*** Block opens ***

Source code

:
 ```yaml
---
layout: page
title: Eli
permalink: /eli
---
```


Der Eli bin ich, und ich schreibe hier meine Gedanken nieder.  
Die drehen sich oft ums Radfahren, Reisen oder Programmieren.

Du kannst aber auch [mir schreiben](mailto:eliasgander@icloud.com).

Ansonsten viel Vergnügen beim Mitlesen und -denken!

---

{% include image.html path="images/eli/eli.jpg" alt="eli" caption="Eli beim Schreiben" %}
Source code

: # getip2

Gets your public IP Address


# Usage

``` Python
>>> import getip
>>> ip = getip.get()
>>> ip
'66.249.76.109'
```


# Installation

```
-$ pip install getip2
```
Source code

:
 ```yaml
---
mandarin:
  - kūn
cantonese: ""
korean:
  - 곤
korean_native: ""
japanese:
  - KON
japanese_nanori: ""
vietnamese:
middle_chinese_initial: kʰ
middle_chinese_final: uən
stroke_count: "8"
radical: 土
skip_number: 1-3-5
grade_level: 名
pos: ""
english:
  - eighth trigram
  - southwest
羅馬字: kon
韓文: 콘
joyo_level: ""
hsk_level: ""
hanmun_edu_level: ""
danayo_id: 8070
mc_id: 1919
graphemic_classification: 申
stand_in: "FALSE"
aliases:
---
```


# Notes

*** Block closes ***

What you need to do:
Could you return all lines from the records that include the word "beim"?

Problem solution:
Ansonsten viel Vergnügen beim Mitlesen und -denken!
{% include image.html path="images/eli/eli.jpg" alt="eli" caption="Eli beim Schreiben" %}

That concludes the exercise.